Bolts Quackenbush: “Are you kidding me, Bobby? Booze and painkillers go together like chunky peanut butter and strawberry jam.”
Bobby Cairo: “Yeah, I guess. It’s just that I’ve had enough adventures lately. I’m not looking forward to taking a trip to the ER to get my stomach pumped.”
Biohazard: “Don’t worry, Bobby. You’ve got three professional boozehounds here to monitor your alcohol intake. We wouldn’t let anything bad happen to you.”
Chad Evans: “You really think you should be hitting the bottle, Bio? You’re supposed to be driving us home tonight.”

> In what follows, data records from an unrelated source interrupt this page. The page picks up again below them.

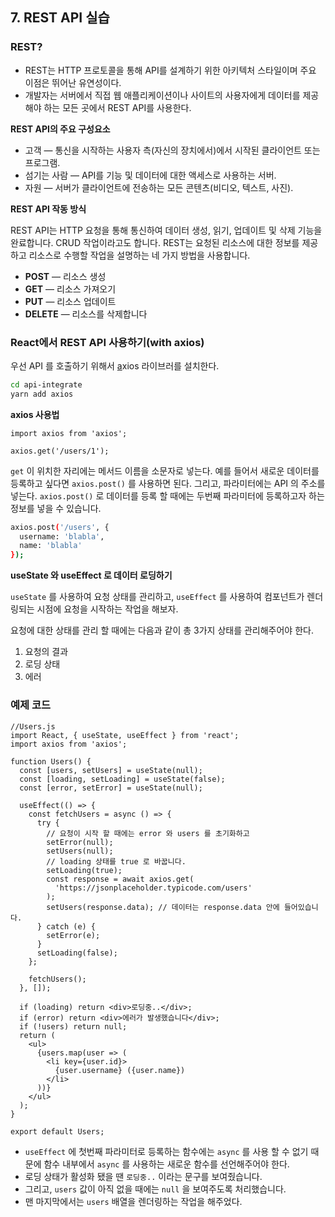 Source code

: ## 7. REST API 실습

### REST?

- REST는 HTTP 프로토콜을 통해 API를 설계하기 위한 아키텍처 스타일이며 주요 이점은 뛰어난 유연성이다.
- 개발자는 서버에서 직접 웹 애플리케이션이나 사이트의 사용자에게 데이터를 제공해야 하는 모든 곳에서 REST API를 사용한다.

**REST API의 주요 구성요소**

- 고객 — 통신을 시작하는 사용자 측(자신의 장치에서)에서 시작된 클라이언트 또는 프로그램.
- 섬기는 사람 — API를 기능 및 데이터에 대한 액세스로 사용하는 서버.
- 자원 — 서버가 클라이언트에 전송하는 모든 콘텐츠(비디오, 텍스트, 사진).

**REST API 작동 방식**

 REST API는 HTTP 요청을 통해 통신하여 데이터 생성, 읽기, 업데이트 및 삭제 기능을 완료합니다. CRUD 작업이라고도 합니다. REST는 요청된 리소스에 대한 정보를 제공하고 리소스로 수행할 작업을 설명하는 네 가지 방법을 사용합니다.

- **POST** — 리소스 생성
- **GET** — 리소스 가져오기
- **PUT** — 리소스 업데이트
- **DELETE** — 리소스를 삭제합니다

### React에서 REST API 사용하기(with axios)

우선 API 를 호출하기 위해서 [a](https://github.com/axios/axios)xios 라이브러를 설치한다.

```bash
cd api-integrate
yarn add axios
```

**axios 사용법**

```
import axios from 'axios';

axios.get('/users/1');

```

`get` 이 위치한 자리에는 메서드 이름을 소문자로 넣는다. 예를 들어서 새로운 데이터를 등록하고 싶다면 `axios.post()` 를 사용하면 된다. 그리고, 파라미터에는 API 의 주소를 넣는다. `axios.post()` 로 데이터를 등록 할 때에는 두번째 파라미터에 등록하고자 하는 정보를 넣을 수 있습니다.

```bash
axios.post('/users', {
  username: 'blabla',
  name: 'blabla'
});
```

**useState 와 useEffect 로 데이터 로딩하기**

`useState` 를 사용하여 요청 상태를 관리하고, `useEffect` 를 사용하여 컴포넌트가 렌더링되는 시점에 요청을 시작하는 작업을 해보자.

요청에 대한 상태를 관리 할 때에는 다음과 같이 총 3가지 상태를 관리해주어야 한다.

1. 요청의 결과
2. 로딩 상태
3. 에러

### 예제 코드

```
//Users.js
import React, { useState, useEffect } from 'react';
import axios from 'axios';

function Users() {
  const [users, setUsers] = useState(null);
  const [loading, setLoading] = useState(false);
  const [error, setError] = useState(null);

  useEffect(() => {
    const fetchUsers = async () => {
      try {
        // 요청이 시작 할 때에는 error 와 users 를 초기화하고
        setError(null);
        setUsers(null);
        // loading 상태를 true 로 바꿉니다.
        setLoading(true);
        const response = await axios.get(
          'https://jsonplaceholder.typicode.com/users'
        );
        setUsers(response.data); // 데이터는 response.data 안에 들어있습니다.
      } catch (e) {
        setError(e);
      }
      setLoading(false);
    };

    fetchUsers();
  }, []);

  if (loading) return <div>로딩중..</div>;
  if (error) return <div>에러가 발생했습니다</div>;
  if (!users) return null;
  return (
    <ul>
      {users.map(user => (
        <li key={user.id}>
          {user.username} ({user.name})
        </li>
      ))}
    </ul>
  );
}

export default Users;

```

- `useEffect` 에 첫번째 파라미터로 등록하는 함수에는 `async` 를 사용 할 수 없기 때문에 함수 내부에서 `async` 를 사용하는 새로운 함수를 선언해주어야 한다.
- 로딩 상태가 활성화 됐을 땐 `로딩중..` 이라는 문구를 보여줬습니다.
- 그리고, `users` 값이 아직 없을 때에는 `null` 을 보여주도록 처리했습니다.
- 맨 마지막에서는 `users` 배열을 렌더링하는 작업을 해주었다. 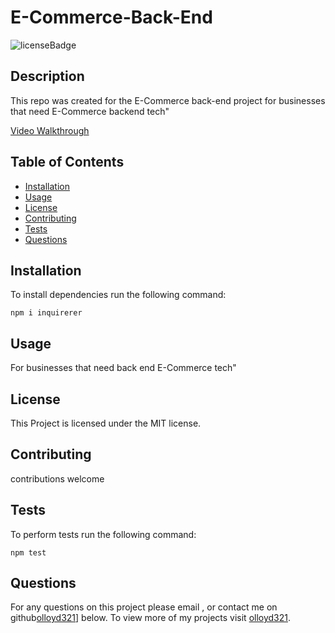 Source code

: # E-Commerce-Back-End
![licenseBadge](https://img.shields.io/badge/License-MIT-red)

## Description 

This repo was created for the E-Commerce back-end project for businesses that need E-Commerce backend tech"



[Video Walkthrough](https://user-images.githubusercontent.com/119633009/229950386-004cb174-f26e-4c94-af9b-4a8ed3445e7e.mp4)



## Table of Contents

* [Installation](#installation) 
* [Usage](#usage)
* [License](#license) 
* [Contributing](#contributing) 
* [Tests](#tests)
* [Questions](#questions)

## Installation 

To install dependencies run the following command: 

```
npm i inquirerer
```

## Usage 

For businesses that need back end E-Commerce tech"

## License 
  
This Project is licensed under the MIT license.

## Contributing

contributions welcome

## Tests

To perform tests run the following command: 

```
npm test
```

## Questions

For any questions on this project please email , or contact me on github[olloyd321](https://github.com/olloyd321/)] below.
To view more of my projects visit [olloyd321](https://github.com/olloyd321/).

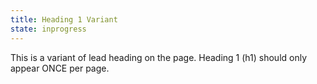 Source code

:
 ```yaml
---
title: Heading 1 Variant
state: inprogress
---
```


This is a variant of lead heading on the page. Heading 1 (h1) should only appear ONCE per page.
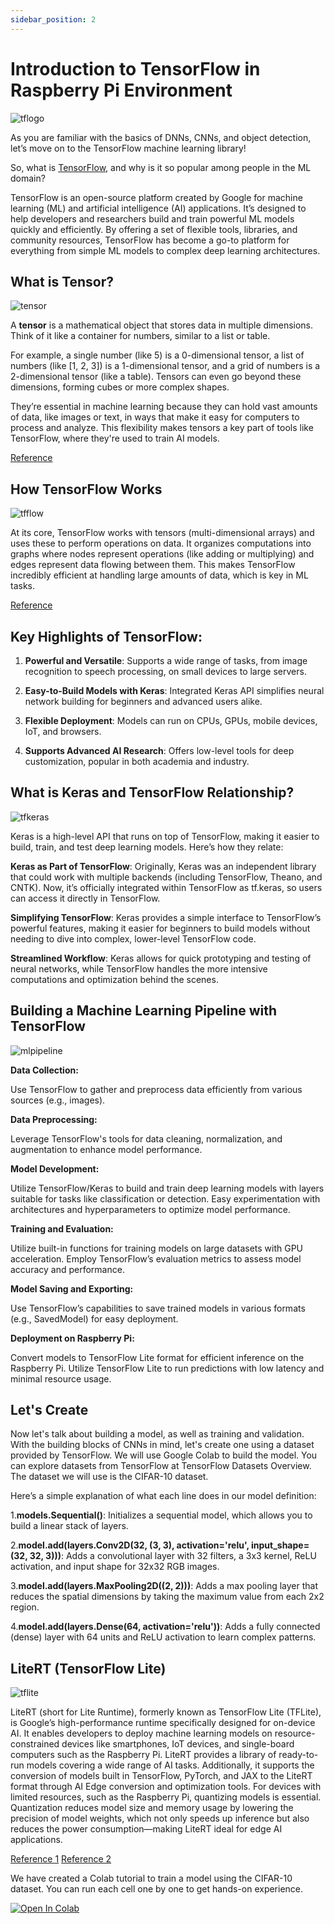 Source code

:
 ```yaml
---
sidebar_position: 2
---
```


# Introduction to TensorFlow in Raspberry Pi Environment

![tflogo](../../pictures/Chapter2/tflogo.png)

As you are familiar with the basics of DNNs, CNNs, and object detection, let’s move on to the TensorFlow machine learning library!

So, what is [TensorFlow](https://www.tensorflow.org/), and why is it so popular among people in the ML domain?

TensorFlow is an open-source platform created by Google for machine learning (ML) and artificial intelligence (AI) applications. It’s designed to help developers and researchers build and train powerful ML models quickly and efficiently. By offering a set of flexible tools, libraries, and community resources, TensorFlow has become a go-to platform for everything from simple ML models to complex deep learning architectures.


## What is Tensor?

![tensor](../../pictures/Chapter2/tensor.png)

A **tensor** is a mathematical object that stores data in multiple dimensions. Think of it like a container for numbers, similar to a list or table. 

For example, a single number (like 5) is a 0-dimensional tensor, a list of numbers (like [1, 2, 3]) is a 1-dimensional tensor, and a grid of numbers is a 2-dimensional tensor (like a table). Tensors can even go beyond these dimensions, forming cubes or more complex shapes.

They’re essential in machine learning because they can hold vast amounts of data, like images or text, in ways that make it easy for computers to process and analyze. This flexibility makes tensors a key part of tools like TensorFlow, where they're used to train AI models.

[Reference](https://dev.to/mmithrakumar/scalars-vectors-matrices-and-tensors-with-tensorflow-2-0-1f66)

## How TensorFlow Works

![tfflow](../../pictures/Chapter2/tfflow.gif)

At its core, TensorFlow works with tensors (multi-dimensional arrays) and uses these to perform operations on data. It organizes computations into graphs where nodes represent operations (like adding or multiplying) and edges represent data flowing between them. This makes TensorFlow incredibly efficient at handling large amounts of data, which is key in ML tasks.

[Reference](https://www.analyticsvidhya.com/blog/2016/10/an-introduction-to-implementing-neural-networks-using-tensorflow/)

## Key Highlights of TensorFlow:

1. **Powerful and Versatile**: Supports a wide range of tasks, from image recognition to speech processing, on small devices to large servers.

2. **Easy-to-Build Models with Keras**: Integrated Keras API simplifies neural network building for beginners and advanced users alike.

3. **Flexible Deployment**: Models can run on CPUs, GPUs, mobile devices, IoT, and browsers.

4. **Supports Advanced AI Research**: Offers low-level tools for deep customization, popular in both academia and industry.

## What is Keras and TensorFlow Relationship?

![tfkeras](../../pictures/Chapter2/tfkeras.jfif)

Keras is a high-level API that runs on top of TensorFlow, making it easier to build, train, and test deep learning models. Here’s how they relate:

**Keras as Part of TensorFlow**: Originally, Keras was an independent library that could work with multiple backends (including TensorFlow, Theano, and CNTK). Now, it’s officially integrated within TensorFlow as tf.keras, so users can access it directly in TensorFlow.

**Simplifying TensorFlow**: Keras provides a simple interface to TensorFlow’s powerful features, making it easier for beginners to build 
models without needing to dive into complex, lower-level TensorFlow code.

**Streamlined Workflow**: Keras allows for quick prototyping and testing of neural networks, while TensorFlow handles the more intensive computations and optimization behind the scenes.

## Building a Machine Learning Pipeline with TensorFlow

![mlpipeline](../../pictures/Chapter2/mlpipeline.png)

**Data Collection:** 

Use TensorFlow to gather and preprocess data efficiently from various sources (e.g., images).

**Data Preprocessing:** 

Leverage TensorFlow's tools for data cleaning, normalization, and augmentation to enhance model performance.

**Model Development:**

Utilize TensorFlow/Keras to build and train deep learning models with layers suitable for tasks like classification or detection.
Easy experimentation with architectures and hyperparameters to optimize model performance.

**Training and Evaluation:**

Utilize built-in functions for training models on large datasets with GPU acceleration.
Employ TensorFlow’s evaluation metrics to assess model accuracy and performance.

**Model Saving and Exporting:**

Use TensorFlow’s capabilities to save trained models in various formats (e.g., SavedModel) for easy deployment.

**Deployment on Raspberry Pi:**

Convert models to TensorFlow Lite format for efficient inference on the Raspberry Pi.
Utilize TensorFlow Lite to run predictions with low latency and minimal resource usage.

## Let's Create

Now let's talk about building a model, as well as training and validation. With the building blocks of CNNs in mind, let's create one using a dataset provided by TensorFlow. We will use Google Colab to build the model. You can explore datasets from TensorFlow at TensorFlow Datasets Overview. The dataset we will use is the CIFAR-10 dataset.

Here’s a simple explanation of what each line does in our model definition:

1.**models.Sequential()**: Initializes a sequential model, which allows you to build a linear stack of layers.

2.**model.add(layers.Conv2D(32, (3, 3), activation='relu', input_shape=(32, 32, 3)))**: Adds a convolutional layer with 32 filters, a 3x3 kernel, ReLU activation, and input shape for 32x32 RGB images.

3.**model.add(layers.MaxPooling2D((2, 2)))**: Adds a max pooling layer that reduces the spatial dimensions by taking the maximum value from each 2x2 region.

4.**model.add(layers.Dense(64, activation='relu'))**: Adds a fully connected (dense) layer with 64 units and ReLU activation to learn complex patterns.


## LiteRT (TensorFlow Lite)

![tflite](../../pictures/Chapter2/tflite.png)

LiteRT (short for Lite Runtime), formerly known as TensorFlow Lite (TFLite), is Google’s high-performance runtime specifically designed for on-device AI. It enables developers to deploy machine learning models on resource-constrained devices like smartphones, IoT devices, and single-board computers such as the Raspberry Pi. LiteRT provides a library of ready-to-run models covering a wide range of AI tasks. Additionally, it supports the conversion of models built in TensorFlow, PyTorch, and JAX to the LiteRT format through AI Edge conversion and optimization tools. For devices with limited resources, such as the Raspberry Pi, quantizing models is essential. Quantization reduces model size and memory usage by lowering the precision of model weights, which not only speeds up inference but also reduces the power consumption—making LiteRT ideal for edge AI applications.

[Reference 1](https://www.kaggle.com/code/ashusma/understanding-tf-lite-and-model-optimization)
[Reference 2](https://ai.google.dev/edge/litert/models/model_analyzer)


We have created a Colab tutorial to train a model using the CIFAR-10 dataset. You can run each cell one by one to get hands-on experience.

<a target="_blank" href="https://colab.research.google.com/github/KasunThushara/Tutorial-of-AI-Kit-with-Raspberry-Pi-From-Zero-to-Hero/blob/main/notebook/Chapter1/TensorFlow_CNN.ipynb">
  <img src="https://colab.research.google.com/assets/colab-badge.svg" alt="Open In Colab"/>
</a>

Biohazard: “Don’t worry, Chad. I’ve been drinking since I came out the nut sack. Mi madre used to mix tequila in my bottle when I was a mere bebé. Some people think that’s crazy, but it’s a family tradition passed down for generations.”
The expressions on the faces of Biohazard’s friends range from puzzled to shocked.
Bolts Quackenbush: “Actually that is pretty crazy, Bio. Muy loco!”
Bobby Cairo: “It’s fucking nuts, that’s what it is.”
Biohazard: “Eh… fuck you gringo putas.”
Biohazard cranks up the radio, blasting 1980’s American rock music. Raindrops splatter on the windshield. Biohazard flicks the switch for the wipers as the Cadillac cruises down the road.